* _WHAT NEEDS TO BE DONE_: Would it be possible to copy exactly the lines from the one containing "<dd>KLE Technological University, Belagavi</dd>" to the end of the entries, including both and nothing else?

* _RECORDS SUPPLIED_:
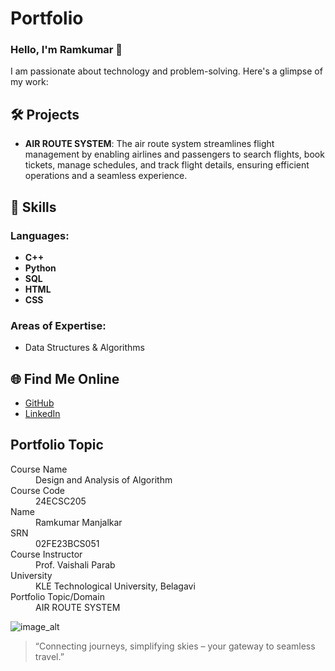 
# Portfolio

### Hello, I'm Ramkumar 👋

I am passionate about technology and problem-solving. Here's a glimpse of my work:

## 🛠️ Projects
- **AIR ROUTE SYSTEM**: The air route system streamlines flight management by enabling airlines and passengers to search flights, book tickets, manage schedules, and track flight details, ensuring efficient operations and a seamless experience.

## 🚀 Skills
### **Languages:**
- **C++**  
- **Python**  
- **SQL**  
- **HTML**  
- **CSS**

### **Areas of Expertise:**
- Data Structures & Algorithms

## 🌐 Find Me Online
- [GitHub](https://github.com/Ramkumar056)
- [LinkedIn](https://linkedin.com/in/your-linkedin-profile)

## Portfolio Topic

<dl>
  <dt>Course Name</dt>
  <dd>Design and Analysis of Algorithm</dd>
  
  <dt>Course Code</dt>
  <dd>24ECSC205</dd>
  
  <dt>Name</dt>
  <dd>Ramkumar Manjalkar</dd>
  
  <dt>SRN</dt>
  <dd>02FE23BCS051</dd>
  
  <dt>Course Instructor</dt>
  <dd>Prof. Vaishali Parab</dd>
  
  <dt>University</dt>
  <dd>KLE Technological University, Belagavi</dd>
  
  <dt>Portfolio Topic/Domain</dt>
  <dd>AIR ROUTE SYSTEM</dd>
</dl>

![image_alt](https://github.com/Ramkumar056/Air-route-system.github.io/blob/7fef3e0643ec808f4aaf7a9d2f97eb162e0f1b64/white-toy-plane-map.jpg)

> “Connecting journeys, simplifying skies – your gateway to seamless travel.”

* _THE COMPLETED TASK_:
  <dd>KLE Technological University, Belagavi</dd>
  
  <dt>Portfolio Topic/Domain</dt>
  <dd>AIR ROUTE SYSTEM</dd>
</dl>

![image_alt](https://github.com/Ramkumar056/Air-route-system.github.io/blob/7fef3e0643ec808f4aaf7a9d2f97eb162e0f1b64/white-toy-plane-map.jpg)

> “Connecting journeys, simplifying skies – your gateway to seamless travel.”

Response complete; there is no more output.